### Dataset extract ###
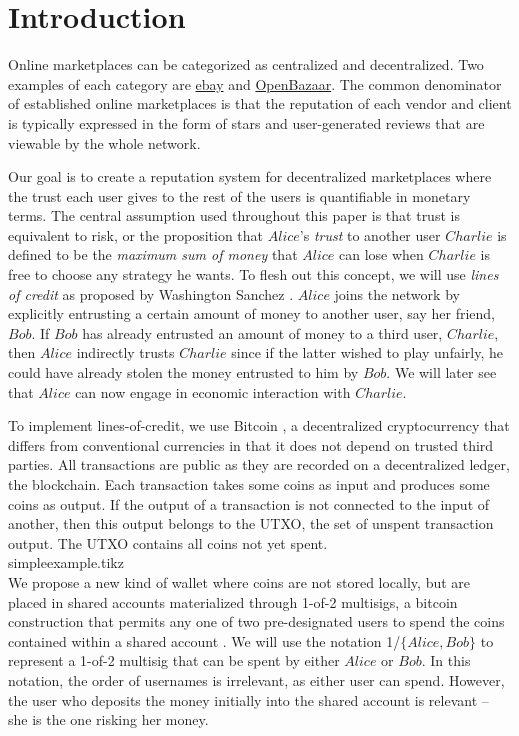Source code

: \section{Introduction}
  Online marketplaces can be categorized as centralized and decentralized.
  Two examples of each category are \href{http://www.ebay.com}{ebay} and \href{https://openbazaar.org/}{OpenBazaar}.
  The common denominator of established online marketplaces is that the reputation of each vendor and client is typically
  expressed in the form of stars and user-generated reviews that are viewable by the whole network.

  Our goal is to create a reputation system for decentralized marketplaces where the trust each user gives to the rest of
  the users is quantifiable in monetary terms. The central assumption used throughout this paper
  is that trust is equivalent to risk, or the proposition that $Alice$'s \textit{trust} to another user $Charlie$ is defined
  to be the \textit{maximum sum of money} that $Alice$ can lose when $Charlie$ is free to choose any strategy he wants. To
  flesh out this concept, we will use \textit{lines of credit} as proposed by Washington Sanchez \cite{loc}. $Alice$ joins
  the network by explicitly entrusting a certain amount of money to another user, say her friend, $Bob$. If $Bob$ has already
  entrusted an amount of money to a third user, $Charlie$, then $Alice$ indirectly trusts $Charlie$ since if the latter
  wished to play unfairly, he could have already stolen the money entrusted to him by $Bob$. We will later see that $Alice$
  can now engage in economic interaction with $Charlie$.

  To implement lines-of-credit, we use Bitcoin \cite{bitcoin}, a decentralized cryptocurrency that differs from conventional
  currencies in that it does not depend on trusted third parties. All transactions are public as they are recorded on a
  decentralized ledger, the blockchain. Each transaction takes some coins as input and produces some coins as output. If the
  output of a transaction is not connected to the input of another, then this output belongs to the UTXO, the set of unspent
  transaction output. The UTXO contains all coins not yet spent.
  \medskip \ \\
  {simpleexample.tikz} \smallskip \ \\
  We propose a new kind of wallet where coins are not stored locally, but are placed in shared accounts materialized through
  1-of-2 multisigs, a bitcoin construction that permits any one of two pre-designated users to spend the coins contained
  within a shared account \cite{masteringbitcoin}. We will use the notation 1/$\{Alice, Bob\}$ to represent a 1-of-2
  multisig that can be spent by either $Alice$ or $Bob$. In this notation, the order of usernames is irrelevant, as either
  user can spend. However, the user who deposits the money initially into the shared account is relevant -- she is the one
  risking her money.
###
What is being asked. Lines with the word "marketplaces" in the data need counting; report the count alone.

Finished exercise. 3